* [Assigned task] The records below must be copied out completely and exactly.

··· Records for this task ···

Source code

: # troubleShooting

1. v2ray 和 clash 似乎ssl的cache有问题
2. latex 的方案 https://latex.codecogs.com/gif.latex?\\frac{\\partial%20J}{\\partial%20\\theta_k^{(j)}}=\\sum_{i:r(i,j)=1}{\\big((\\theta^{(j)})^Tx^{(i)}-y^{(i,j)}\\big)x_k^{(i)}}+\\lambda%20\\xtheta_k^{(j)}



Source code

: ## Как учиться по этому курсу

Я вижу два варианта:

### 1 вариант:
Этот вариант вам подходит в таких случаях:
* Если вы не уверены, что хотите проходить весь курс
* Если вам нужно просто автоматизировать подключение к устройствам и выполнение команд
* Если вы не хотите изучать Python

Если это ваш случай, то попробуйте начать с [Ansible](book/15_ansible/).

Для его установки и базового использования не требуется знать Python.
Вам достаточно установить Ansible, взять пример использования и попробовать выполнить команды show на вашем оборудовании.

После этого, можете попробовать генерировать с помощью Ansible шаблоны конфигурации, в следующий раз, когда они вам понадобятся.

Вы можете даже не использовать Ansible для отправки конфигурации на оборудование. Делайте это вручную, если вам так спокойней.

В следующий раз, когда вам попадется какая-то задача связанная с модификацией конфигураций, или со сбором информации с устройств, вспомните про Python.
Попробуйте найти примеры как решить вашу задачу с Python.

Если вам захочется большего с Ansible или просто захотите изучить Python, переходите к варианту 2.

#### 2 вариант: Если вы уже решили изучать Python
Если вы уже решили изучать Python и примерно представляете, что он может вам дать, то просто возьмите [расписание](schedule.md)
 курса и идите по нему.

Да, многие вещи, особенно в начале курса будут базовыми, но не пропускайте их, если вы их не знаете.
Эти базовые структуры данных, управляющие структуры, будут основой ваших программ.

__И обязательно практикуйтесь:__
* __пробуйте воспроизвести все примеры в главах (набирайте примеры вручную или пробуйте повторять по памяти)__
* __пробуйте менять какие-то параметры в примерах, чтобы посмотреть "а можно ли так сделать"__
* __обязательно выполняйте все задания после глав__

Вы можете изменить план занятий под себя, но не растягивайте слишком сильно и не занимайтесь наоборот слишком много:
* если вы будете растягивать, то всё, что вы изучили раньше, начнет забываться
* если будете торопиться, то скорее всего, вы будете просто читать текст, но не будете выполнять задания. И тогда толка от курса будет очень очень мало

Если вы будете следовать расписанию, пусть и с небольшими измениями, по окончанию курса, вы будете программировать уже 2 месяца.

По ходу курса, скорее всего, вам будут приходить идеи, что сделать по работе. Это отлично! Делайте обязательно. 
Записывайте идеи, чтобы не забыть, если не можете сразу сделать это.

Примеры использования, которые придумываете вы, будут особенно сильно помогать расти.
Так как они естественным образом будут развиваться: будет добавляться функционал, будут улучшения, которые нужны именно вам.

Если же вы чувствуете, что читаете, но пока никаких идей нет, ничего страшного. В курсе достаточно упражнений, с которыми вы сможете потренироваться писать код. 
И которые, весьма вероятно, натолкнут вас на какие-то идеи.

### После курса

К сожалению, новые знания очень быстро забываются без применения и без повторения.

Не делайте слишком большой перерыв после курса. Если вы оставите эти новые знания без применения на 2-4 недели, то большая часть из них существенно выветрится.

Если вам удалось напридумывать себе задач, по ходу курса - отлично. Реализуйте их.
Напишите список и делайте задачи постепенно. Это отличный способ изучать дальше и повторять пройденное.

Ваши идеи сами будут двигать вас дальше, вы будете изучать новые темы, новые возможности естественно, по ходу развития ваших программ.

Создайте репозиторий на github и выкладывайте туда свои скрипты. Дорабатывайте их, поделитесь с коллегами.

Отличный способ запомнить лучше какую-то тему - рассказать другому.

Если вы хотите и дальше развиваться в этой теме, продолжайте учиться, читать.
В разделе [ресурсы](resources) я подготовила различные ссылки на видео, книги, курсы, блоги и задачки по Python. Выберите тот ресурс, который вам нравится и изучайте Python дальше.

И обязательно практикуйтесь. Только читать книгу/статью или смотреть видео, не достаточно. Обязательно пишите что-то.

···

* [Task result]
Source code

: # troubleShooting

1. v2ray 和 clash 似乎ssl的cache有问题
2. latex 的方案 https://latex.codecogs.com/gif.latex?\\frac{\\partial%20J}{\\partial%20\\theta_k^{(j)}}=\\sum_{i:r(i,j)=1}{\\big((\\theta^{(j)})^Tx^{(i)}-y^{(i,j)}\\big)x_k^{(i)}}+\\lambda%20\\xtheta_k^{(j)}



Source code

: ## Как учиться по этому курсу

Я вижу два варианта:

### 1 вариант:
Этот вариант вам подходит в таких случаях:
* Если вы не уверены, что хотите проходить весь курс
* Если вам нужно просто автоматизировать подключение к устройствам и выполнение команд
* Если вы не хотите изучать Python

Если это ваш случай, то попробуйте начать с [Ansible](book/15_ansible/).

Для его установки и базового использования не требуется знать Python.
Вам достаточно установить Ansible, взять пример использования и попробовать выполнить команды show на вашем оборудовании.

После этого, можете попробовать генерировать с помощью Ansible шаблоны конфигурации, в следующий раз, когда они вам понадобятся.

Вы можете даже не использовать Ansible для отправки конфигурации на оборудование. Делайте это вручную, если вам так спокойней.

В следующий раз, когда вам попадется какая-то задача связанная с модификацией конфигураций, или со сбором информации с устройств, вспомните про Python.
Попробуйте найти примеры как решить вашу задачу с Python.

Если вам захочется большего с Ansible или просто захотите изучить Python, переходите к варианту 2.

#### 2 вариант: Если вы уже решили изучать Python
Если вы уже решили изучать Python и примерно представляете, что он может вам дать, то просто возьмите [расписание](schedule.md)
 курса и идите по нему.

Да, многие вещи, особенно в начале курса будут базовыми, но не пропускайте их, если вы их не знаете.
Эти базовые структуры данных, управляющие структуры, будут основой ваших программ.

__И обязательно практикуйтесь:__
* __пробуйте воспроизвести все примеры в главах (набирайте примеры вручную или пробуйте повторять по памяти)__
* __пробуйте менять какие-то параметры в примерах, чтобы посмотреть "а можно ли так сделать"__
* __обязательно выполняйте все задания после глав__

Вы можете изменить план занятий под себя, но не растягивайте слишком сильно и не занимайтесь наоборот слишком много:
* если вы будете растягивать, то всё, что вы изучили раньше, начнет забываться
* если будете торопиться, то скорее всего, вы будете просто читать текст, но не будете выполнять задания. И тогда толка от курса будет очень очень мало

Если вы будете следовать расписанию, пусть и с небольшими измениями, по окончанию курса, вы будете программировать уже 2 месяца.

По ходу курса, скорее всего, вам будут приходить идеи, что сделать по работе. Это отлично! Делайте обязательно. 
Записывайте идеи, чтобы не забыть, если не можете сразу сделать это.

Примеры использования, которые придумываете вы, будут особенно сильно помогать расти.
Так как они естественным образом будут развиваться: будет добавляться функционал, будут улучшения, которые нужны именно вам.

Если же вы чувствуете, что читаете, но пока никаких идей нет, ничего страшного. В курсе достаточно упражнений, с которыми вы сможете потренироваться писать код. 
И которые, весьма вероятно, натолкнут вас на какие-то идеи.

### После курса

К сожалению, новые знания очень быстро забываются без применения и без повторения.

Не делайте слишком большой перерыв после курса. Если вы оставите эти новые знания без применения на 2-4 недели, то большая часть из них существенно выветрится.

Если вам удалось напридумывать себе задач, по ходу курса - отлично. Реализуйте их.
Напишите список и делайте задачи постепенно. Это отличный способ изучать дальше и повторять пройденное.

Ваши идеи сами будут двигать вас дальше, вы будете изучать новые темы, новые возможности естественно, по ходу развития ваших программ.

Создайте репозиторий на github и выкладывайте туда свои скрипты. Дорабатывайте их, поделитесь с коллегами.

Отличный способ запомнить лучше какую-то тему - рассказать другому.

Если вы хотите и дальше развиваться в этой теме, продолжайте учиться, читать.
В разделе [ресурсы](resources) я подготовила различные ссылки на видео, книги, курсы, блоги и задачки по Python. Выберите тот ресурс, который вам нравится и изучайте Python дальше.

И обязательно практикуйтесь. Только читать книгу/статью или смотреть видео, не достаточно. Обязательно пишите что-то.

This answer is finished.